Collected data:
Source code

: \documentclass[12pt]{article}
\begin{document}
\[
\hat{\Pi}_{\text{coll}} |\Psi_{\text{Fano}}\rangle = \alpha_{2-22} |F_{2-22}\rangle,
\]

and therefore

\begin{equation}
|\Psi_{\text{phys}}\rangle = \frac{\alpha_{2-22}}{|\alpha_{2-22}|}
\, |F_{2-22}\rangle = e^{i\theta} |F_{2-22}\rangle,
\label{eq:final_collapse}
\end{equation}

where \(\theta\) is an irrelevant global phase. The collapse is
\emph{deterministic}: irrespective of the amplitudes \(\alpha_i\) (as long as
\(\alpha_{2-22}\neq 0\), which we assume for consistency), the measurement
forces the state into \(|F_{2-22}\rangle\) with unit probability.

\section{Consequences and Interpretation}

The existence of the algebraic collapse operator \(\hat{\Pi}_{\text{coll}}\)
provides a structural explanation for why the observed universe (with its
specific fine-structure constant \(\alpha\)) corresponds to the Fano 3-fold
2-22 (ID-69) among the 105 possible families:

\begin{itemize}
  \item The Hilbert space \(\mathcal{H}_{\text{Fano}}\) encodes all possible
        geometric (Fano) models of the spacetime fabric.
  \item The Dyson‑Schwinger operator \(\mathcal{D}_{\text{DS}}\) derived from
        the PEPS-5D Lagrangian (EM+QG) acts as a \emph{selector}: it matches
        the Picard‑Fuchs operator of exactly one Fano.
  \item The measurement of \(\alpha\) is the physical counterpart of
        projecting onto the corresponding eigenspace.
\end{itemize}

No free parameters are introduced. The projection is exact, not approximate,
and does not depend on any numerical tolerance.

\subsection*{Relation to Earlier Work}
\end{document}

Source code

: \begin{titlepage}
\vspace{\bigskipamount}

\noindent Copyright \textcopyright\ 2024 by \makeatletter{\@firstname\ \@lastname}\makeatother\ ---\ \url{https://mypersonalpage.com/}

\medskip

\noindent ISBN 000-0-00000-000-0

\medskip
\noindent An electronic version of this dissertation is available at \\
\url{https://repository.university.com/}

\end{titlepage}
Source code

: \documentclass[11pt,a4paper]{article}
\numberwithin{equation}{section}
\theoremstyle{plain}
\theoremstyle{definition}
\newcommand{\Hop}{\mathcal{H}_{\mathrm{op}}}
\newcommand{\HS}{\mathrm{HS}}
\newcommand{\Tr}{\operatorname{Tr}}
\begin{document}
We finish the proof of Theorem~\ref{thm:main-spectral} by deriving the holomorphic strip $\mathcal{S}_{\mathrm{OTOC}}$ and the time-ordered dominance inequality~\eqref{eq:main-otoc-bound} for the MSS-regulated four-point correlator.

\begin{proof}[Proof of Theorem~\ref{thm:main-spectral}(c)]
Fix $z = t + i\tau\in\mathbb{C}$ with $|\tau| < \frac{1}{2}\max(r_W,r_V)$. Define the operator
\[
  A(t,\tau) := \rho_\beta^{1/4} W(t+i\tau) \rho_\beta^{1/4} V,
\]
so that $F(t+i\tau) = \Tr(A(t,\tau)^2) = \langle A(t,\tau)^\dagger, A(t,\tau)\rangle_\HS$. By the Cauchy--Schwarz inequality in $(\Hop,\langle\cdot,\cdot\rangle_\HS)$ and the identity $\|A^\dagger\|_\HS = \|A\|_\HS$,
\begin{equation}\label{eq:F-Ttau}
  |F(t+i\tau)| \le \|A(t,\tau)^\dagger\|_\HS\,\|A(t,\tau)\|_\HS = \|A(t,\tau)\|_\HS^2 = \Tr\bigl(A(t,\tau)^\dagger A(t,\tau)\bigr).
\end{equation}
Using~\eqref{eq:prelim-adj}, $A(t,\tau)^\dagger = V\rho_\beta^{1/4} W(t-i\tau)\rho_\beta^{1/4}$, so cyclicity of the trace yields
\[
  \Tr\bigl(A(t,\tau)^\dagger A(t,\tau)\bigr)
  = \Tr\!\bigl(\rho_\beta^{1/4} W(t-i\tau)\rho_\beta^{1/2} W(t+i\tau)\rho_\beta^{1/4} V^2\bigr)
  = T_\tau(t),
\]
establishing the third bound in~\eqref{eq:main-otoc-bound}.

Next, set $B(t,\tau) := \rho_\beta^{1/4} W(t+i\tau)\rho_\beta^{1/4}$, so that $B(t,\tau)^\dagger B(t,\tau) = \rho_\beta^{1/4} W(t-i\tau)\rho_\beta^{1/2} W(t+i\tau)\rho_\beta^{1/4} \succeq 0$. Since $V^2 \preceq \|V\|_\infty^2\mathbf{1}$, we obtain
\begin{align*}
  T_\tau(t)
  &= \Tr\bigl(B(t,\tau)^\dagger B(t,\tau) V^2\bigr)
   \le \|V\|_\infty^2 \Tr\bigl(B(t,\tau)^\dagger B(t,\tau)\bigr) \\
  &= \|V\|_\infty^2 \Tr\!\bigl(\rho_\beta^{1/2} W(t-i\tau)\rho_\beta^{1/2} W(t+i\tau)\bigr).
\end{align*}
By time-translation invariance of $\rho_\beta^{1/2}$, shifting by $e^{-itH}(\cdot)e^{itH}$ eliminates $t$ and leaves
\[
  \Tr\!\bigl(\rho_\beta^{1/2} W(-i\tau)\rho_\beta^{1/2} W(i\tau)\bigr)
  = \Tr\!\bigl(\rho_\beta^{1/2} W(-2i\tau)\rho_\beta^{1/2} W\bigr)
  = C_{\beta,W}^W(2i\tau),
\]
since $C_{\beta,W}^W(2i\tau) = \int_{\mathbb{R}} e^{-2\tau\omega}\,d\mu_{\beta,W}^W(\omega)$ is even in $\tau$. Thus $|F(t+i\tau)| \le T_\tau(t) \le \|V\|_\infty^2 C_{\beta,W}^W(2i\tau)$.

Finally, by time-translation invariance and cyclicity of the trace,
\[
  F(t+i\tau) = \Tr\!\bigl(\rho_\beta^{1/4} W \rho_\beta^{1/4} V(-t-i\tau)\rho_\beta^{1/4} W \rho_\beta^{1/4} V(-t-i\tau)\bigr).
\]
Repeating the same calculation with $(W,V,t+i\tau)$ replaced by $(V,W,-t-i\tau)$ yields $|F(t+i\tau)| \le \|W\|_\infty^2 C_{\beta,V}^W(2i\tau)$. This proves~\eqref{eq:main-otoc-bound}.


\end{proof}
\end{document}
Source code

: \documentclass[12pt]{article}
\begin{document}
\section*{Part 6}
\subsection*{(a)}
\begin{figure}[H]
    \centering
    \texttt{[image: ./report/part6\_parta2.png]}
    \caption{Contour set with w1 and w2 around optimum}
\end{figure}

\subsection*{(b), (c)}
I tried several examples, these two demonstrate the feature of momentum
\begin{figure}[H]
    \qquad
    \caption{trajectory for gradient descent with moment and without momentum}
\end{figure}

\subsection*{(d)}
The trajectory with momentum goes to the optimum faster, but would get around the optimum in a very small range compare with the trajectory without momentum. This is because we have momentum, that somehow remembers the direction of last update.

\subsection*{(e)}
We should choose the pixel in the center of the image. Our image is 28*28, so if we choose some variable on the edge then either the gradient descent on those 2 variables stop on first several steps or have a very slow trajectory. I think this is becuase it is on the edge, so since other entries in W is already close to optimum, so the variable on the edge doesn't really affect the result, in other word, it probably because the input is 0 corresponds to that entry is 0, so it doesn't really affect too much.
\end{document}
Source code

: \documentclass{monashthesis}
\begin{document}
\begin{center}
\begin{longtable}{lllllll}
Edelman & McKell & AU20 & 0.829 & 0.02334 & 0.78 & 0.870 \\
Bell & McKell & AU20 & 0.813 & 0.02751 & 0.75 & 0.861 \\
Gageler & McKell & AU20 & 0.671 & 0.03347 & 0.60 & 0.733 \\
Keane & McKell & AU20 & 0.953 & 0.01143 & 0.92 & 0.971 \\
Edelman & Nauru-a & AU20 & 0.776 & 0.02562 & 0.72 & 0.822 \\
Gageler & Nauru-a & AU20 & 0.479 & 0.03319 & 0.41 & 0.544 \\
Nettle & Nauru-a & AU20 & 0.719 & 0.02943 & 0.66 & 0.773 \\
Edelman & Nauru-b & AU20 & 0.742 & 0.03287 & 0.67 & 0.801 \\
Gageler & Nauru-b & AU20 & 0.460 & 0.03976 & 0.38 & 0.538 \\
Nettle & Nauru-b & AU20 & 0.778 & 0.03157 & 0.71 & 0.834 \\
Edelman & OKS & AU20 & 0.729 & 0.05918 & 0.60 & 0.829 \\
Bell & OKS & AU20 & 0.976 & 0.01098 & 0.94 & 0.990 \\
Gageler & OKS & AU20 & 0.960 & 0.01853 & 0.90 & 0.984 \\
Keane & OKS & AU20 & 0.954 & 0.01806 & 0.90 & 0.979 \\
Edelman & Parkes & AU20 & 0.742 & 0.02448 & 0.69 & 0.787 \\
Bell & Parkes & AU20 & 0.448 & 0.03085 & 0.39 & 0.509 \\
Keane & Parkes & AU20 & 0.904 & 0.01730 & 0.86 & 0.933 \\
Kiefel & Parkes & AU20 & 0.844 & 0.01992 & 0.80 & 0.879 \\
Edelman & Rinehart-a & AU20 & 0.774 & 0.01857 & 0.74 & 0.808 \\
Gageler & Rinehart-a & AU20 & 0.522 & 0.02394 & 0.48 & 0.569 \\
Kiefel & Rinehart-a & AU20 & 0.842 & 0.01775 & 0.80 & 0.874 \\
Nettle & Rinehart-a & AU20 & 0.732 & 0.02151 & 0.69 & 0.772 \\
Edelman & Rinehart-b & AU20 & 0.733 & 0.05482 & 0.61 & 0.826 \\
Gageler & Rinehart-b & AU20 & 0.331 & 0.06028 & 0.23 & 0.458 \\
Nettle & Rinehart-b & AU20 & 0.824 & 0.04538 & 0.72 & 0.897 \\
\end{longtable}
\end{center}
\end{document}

→ **Task description**: Take every line from the data that contains the word "corresponds".

→ **Answer space**:
specific fine-structure constant \(\alpha\)) corresponds to the Fano 3-fold
We should choose the pixel in the center of the image. Our image is 28*28, so if we choose some variable on the edge then either the gradient descent on those 2 variables stop on first several steps or have a very slow trajectory. I think this is becuase it is on the edge, so since other entries in W is already close to optimum, so the variable on the edge doesn't really affect the result, in other word, it probably because the input is 0 corresponds to that entry is 0, so it doesn't really affect too much.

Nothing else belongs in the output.